ParameterTypeDefaultDescription
severitystring(all)Filter by severity: info, warning, error, critical
categorystring(all)Filter by category: node, shard, device, tenant, security, admin
hoursfloat3Hours to look back

Response: JSON array of event objects with timestamp, severity, category, message, and source.


Operations endpoints

These endpoints trigger operational actions and require cluster admin authentication.

POST /ui/api/ops/maintenance

Toggle maintenance mode for the cluster or specific shards.

Request body: JSON with enabled (boolean) and optional shard_id.

Effect: Sets shards to read-only. Write commands are rejected with a retriable error (I-O6). Shard splits, compaction, and GC for in-progress operations continue.

POST /ui/api/ops/backup

Trigger a backup operation.

Request body: JSON with backup configuration parameters.

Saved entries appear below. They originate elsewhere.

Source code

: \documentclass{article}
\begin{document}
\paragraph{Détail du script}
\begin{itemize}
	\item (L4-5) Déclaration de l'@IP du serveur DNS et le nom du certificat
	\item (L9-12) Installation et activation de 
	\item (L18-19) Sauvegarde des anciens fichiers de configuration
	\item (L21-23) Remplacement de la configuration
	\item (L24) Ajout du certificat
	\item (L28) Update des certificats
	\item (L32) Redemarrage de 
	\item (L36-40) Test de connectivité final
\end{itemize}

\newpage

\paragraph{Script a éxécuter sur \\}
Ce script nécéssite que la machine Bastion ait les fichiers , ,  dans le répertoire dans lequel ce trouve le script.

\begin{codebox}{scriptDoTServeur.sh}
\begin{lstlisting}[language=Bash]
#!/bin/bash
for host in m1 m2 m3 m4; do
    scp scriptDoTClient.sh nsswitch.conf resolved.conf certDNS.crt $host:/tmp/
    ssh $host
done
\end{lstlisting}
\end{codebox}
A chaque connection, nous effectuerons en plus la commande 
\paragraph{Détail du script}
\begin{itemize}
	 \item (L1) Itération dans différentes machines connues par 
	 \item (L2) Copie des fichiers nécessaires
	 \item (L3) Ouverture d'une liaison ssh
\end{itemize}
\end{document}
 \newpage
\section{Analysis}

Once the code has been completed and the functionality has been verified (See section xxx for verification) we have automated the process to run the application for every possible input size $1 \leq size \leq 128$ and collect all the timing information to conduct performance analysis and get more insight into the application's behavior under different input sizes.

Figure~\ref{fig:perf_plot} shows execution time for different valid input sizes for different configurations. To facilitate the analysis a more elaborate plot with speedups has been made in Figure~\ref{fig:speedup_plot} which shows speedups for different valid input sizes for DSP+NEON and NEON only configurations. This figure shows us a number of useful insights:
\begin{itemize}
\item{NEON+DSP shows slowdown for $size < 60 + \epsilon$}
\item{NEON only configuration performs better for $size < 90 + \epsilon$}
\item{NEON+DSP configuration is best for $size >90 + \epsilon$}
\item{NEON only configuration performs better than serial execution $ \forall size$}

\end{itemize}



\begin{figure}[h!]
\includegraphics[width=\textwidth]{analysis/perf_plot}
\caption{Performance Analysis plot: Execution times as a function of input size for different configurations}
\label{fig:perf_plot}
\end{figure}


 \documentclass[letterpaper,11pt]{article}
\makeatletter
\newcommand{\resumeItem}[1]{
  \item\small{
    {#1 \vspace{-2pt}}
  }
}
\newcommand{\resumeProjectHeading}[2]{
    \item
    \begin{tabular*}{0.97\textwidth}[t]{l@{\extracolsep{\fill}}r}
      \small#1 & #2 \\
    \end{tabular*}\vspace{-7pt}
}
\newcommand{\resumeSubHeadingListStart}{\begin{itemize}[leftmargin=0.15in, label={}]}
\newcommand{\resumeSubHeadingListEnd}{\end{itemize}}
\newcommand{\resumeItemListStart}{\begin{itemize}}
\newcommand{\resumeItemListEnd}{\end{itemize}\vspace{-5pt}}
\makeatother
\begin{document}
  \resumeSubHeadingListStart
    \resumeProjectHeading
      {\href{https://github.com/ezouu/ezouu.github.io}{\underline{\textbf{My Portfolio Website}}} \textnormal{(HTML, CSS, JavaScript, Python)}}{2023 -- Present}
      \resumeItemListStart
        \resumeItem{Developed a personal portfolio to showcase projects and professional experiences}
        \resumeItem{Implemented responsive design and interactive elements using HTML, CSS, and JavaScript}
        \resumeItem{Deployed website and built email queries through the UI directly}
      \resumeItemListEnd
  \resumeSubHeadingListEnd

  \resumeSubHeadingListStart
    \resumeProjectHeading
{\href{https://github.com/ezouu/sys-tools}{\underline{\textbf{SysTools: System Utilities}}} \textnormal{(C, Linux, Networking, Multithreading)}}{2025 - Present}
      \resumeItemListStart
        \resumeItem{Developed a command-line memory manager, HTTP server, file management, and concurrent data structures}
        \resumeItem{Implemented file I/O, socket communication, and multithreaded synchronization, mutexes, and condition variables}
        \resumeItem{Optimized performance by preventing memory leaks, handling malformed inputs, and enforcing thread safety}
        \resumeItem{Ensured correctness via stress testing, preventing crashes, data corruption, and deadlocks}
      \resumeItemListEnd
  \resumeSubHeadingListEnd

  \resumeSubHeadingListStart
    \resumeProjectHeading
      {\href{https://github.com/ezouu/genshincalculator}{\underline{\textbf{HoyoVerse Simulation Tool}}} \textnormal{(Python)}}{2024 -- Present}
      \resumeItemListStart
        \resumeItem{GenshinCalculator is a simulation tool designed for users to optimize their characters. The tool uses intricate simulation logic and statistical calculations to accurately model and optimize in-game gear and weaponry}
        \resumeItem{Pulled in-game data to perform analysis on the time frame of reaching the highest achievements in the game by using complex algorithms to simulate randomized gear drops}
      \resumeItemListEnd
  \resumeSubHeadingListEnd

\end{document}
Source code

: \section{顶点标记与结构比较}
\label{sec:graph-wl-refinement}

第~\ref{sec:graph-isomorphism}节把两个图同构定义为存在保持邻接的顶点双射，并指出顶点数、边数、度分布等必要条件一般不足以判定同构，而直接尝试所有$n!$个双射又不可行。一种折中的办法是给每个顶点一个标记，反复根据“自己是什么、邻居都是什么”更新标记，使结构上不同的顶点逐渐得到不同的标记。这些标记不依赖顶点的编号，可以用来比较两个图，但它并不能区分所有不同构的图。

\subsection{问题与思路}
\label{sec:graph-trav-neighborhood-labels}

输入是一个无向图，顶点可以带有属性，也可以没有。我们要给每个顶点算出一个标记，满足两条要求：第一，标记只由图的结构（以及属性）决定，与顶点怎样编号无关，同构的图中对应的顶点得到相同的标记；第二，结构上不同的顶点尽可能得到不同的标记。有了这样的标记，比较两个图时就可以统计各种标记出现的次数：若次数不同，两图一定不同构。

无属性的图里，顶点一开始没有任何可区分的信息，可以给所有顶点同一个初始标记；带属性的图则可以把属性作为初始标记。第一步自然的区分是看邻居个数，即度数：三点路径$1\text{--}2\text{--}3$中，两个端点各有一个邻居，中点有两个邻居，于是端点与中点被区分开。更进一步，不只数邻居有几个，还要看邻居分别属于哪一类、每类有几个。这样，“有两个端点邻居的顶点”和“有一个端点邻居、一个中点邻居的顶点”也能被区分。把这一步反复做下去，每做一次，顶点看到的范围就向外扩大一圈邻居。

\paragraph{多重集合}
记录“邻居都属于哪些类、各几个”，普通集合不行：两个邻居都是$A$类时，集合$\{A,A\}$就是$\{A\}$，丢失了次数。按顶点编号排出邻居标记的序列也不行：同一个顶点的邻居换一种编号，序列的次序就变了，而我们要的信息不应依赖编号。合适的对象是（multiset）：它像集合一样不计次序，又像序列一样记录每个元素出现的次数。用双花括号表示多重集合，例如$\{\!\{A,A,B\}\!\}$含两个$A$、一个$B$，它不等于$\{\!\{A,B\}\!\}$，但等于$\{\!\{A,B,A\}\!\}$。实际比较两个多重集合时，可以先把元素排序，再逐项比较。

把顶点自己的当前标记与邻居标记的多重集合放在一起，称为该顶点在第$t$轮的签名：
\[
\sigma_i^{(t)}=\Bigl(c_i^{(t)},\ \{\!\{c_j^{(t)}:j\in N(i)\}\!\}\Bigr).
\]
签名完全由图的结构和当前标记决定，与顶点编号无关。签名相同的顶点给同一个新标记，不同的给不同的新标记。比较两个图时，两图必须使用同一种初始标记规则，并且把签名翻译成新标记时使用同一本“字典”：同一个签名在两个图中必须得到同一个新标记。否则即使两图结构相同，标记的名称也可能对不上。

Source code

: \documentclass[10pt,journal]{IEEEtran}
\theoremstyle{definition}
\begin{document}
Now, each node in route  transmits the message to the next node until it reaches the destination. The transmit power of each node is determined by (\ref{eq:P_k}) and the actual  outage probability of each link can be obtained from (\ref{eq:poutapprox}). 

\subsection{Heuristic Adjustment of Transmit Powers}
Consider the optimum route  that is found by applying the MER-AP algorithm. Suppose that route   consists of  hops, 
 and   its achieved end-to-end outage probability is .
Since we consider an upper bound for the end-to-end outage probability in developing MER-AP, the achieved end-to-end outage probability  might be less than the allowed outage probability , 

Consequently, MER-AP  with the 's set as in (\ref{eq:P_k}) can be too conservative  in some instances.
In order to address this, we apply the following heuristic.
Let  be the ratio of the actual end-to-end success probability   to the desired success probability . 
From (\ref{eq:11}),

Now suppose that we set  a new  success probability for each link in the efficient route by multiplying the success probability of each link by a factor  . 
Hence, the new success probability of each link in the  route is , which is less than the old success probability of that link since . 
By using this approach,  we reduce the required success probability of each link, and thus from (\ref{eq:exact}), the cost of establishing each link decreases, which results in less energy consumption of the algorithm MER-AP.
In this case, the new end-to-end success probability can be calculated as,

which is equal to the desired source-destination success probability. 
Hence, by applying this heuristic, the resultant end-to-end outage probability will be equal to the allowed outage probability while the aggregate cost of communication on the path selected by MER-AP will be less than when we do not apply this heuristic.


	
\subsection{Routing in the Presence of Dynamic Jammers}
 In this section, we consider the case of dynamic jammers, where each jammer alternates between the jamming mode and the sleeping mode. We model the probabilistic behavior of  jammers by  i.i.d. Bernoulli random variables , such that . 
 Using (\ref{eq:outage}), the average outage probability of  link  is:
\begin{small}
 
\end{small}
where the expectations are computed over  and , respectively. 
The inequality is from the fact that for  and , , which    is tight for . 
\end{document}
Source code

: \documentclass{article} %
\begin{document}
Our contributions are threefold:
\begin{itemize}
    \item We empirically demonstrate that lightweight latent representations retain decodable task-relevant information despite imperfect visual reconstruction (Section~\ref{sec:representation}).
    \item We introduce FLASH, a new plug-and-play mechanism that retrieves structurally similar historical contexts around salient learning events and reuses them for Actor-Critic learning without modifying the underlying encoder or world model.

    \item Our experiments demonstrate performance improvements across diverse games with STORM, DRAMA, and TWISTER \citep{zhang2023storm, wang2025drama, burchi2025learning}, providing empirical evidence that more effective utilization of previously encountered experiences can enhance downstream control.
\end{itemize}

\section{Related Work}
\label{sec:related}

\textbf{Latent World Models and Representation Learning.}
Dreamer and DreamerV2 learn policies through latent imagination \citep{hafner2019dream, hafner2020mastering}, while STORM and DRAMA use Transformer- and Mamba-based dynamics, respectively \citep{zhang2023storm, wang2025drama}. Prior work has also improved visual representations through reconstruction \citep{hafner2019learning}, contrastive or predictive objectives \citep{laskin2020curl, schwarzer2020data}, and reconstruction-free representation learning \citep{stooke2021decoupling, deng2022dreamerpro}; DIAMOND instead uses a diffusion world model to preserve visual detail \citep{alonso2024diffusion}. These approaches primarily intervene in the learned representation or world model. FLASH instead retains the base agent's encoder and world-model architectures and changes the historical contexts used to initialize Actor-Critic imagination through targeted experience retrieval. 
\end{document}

Effect: Initiates backup per ADR-016. Returns a job ID for status tracking.

POST /ui/api/ops/scrub

Trigger a data integrity scrub.

Request body: JSON with optional scope (pool, device, or cluster-wide).

Effect: Verifies chunk integrity via EC checksums. Reports corrupt or missing chunks. Triggers automatic repair for recoverable issues.


HTMX fragment endpoints

These endpoints return HTML fragments for the admin dashboard’s live polling:

EndpointDescription
GET /ui/fragment/cluster-cardsCluster status summary cards
GET /ui/fragment/node-tableNode list table rows
GET /ui/fragment/chart-dataChart data for metrics graphs
GET /ui/fragment/alertsActive alerts and warnings